Force essentiellement destinée à assurer en toutes circonstances le maintien ou le rétablissement de l’ordre, la gendarmerie mobile participe aux côtés de la gendarmerie départementale à la sécurité publique générale.
Conformément à la loi d’orientation et de programmation pour la sécurité intérieure du 29 août 2002, l’emploi des forces mobiles obéit à une nouvelle doctrine. Cette doctrine est marquée par une réelle déconcentration et concilie les exigences de sécurité générale avec celles du maintien de l’ordre. Désormais, le préfet de zone de défense devient l’autorité d’emploi des unités disponibles implantées dans son ressort.

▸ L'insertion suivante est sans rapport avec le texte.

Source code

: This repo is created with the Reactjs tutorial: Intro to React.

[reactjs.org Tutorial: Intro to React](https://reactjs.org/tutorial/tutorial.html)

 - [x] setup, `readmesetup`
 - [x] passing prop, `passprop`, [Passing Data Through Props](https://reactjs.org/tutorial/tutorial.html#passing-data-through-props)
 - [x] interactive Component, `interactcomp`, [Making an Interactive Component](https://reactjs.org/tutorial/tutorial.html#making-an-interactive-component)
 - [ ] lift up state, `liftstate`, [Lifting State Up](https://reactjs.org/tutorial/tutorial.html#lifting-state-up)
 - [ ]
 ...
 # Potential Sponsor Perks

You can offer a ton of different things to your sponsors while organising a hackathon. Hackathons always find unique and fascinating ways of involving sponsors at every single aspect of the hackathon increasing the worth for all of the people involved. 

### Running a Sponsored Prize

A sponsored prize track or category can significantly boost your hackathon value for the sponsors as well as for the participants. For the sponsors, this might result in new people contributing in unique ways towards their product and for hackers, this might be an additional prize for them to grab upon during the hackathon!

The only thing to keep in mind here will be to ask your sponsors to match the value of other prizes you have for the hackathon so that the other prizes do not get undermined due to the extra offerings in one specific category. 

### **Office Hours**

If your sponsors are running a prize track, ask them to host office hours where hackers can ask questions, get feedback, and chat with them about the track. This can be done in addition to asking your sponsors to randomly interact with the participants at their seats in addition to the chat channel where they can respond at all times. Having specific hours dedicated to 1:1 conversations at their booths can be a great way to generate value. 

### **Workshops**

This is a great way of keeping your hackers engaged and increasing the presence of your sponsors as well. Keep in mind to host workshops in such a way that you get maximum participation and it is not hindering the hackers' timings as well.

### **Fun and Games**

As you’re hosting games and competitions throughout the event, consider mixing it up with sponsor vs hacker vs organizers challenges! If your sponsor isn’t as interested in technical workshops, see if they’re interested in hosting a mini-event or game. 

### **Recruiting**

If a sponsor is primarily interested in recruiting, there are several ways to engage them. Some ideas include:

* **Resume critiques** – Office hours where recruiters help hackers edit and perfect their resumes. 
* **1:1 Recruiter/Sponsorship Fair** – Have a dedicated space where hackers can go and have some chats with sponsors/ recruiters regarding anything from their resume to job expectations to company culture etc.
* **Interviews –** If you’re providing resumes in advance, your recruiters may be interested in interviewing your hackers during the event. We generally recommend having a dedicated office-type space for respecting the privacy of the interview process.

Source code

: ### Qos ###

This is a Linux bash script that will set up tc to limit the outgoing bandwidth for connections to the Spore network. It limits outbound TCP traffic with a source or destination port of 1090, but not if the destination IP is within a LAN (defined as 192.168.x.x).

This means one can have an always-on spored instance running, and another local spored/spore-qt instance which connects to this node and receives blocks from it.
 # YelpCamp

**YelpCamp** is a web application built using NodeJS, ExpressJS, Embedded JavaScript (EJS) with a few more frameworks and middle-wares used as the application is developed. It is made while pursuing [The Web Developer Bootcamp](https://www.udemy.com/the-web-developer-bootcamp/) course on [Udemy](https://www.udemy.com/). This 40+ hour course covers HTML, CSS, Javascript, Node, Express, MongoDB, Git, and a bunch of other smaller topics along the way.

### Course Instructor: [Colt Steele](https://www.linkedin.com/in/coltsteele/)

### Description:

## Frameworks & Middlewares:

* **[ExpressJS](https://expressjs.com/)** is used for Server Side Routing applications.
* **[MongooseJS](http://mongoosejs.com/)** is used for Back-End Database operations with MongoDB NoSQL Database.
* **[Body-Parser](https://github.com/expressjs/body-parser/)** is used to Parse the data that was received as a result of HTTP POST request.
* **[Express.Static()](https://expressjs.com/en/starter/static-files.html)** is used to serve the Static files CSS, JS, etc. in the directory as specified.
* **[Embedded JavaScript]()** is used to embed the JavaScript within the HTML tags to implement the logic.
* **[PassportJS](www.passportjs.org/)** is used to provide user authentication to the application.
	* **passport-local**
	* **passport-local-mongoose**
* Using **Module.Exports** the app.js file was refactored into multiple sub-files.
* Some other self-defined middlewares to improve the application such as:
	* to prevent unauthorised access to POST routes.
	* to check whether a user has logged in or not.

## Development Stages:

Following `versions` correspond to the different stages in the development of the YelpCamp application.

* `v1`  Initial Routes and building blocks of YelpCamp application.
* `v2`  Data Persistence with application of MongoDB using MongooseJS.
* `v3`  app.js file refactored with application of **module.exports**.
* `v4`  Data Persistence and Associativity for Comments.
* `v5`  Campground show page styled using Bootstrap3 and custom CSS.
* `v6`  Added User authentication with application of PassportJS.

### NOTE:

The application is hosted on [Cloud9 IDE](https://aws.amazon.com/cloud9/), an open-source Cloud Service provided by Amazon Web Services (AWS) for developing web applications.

Ces unités ont pour mission d’assurer :
• le maintien de l’ordre public ;
• la sécurité générale (lutte contre la délinquance, secours, recherches, ...) ;
• les missions permanentes de la zone ;
• la formation décentralisée.
En outre, la direction générale de la gendarmerie nationale sollicite les régions de
gendarmerie pour assurer les missions dites « nationales ».
Pour la zone de défense de Paris, le préfet de zone bénéficie d’un renfort permanent provenant des autres zones
de défense.
Les missions « nationales » sont les suivantes :
• les missions outre-mer, en Corse et les opérations extérieures (OPEX) ;
• le renfort de la zone de défense de Paris ;
• les opérations dépassant les capacités d’une zone ;
• la sécurité des zones d’affluence saisonnière.
L’escadron, unité de base de la gendarmerie mobile, tant au plan de l’emploi que de l’entraînement, comprend 120 officiers et sous-officiers. Il est articulé en cinq pelotons (un peloton hors rang, trois pelotons de marche et un peloton d’intervention). Ce dernier permet à l’escadron de faire face aux situations les plus critiques. Celui-ci est particulièrement entraîné à la neutralisation d’auteurs d’exactions graves lors d’opérations de maintien de l’ordre ou de police judiciaire.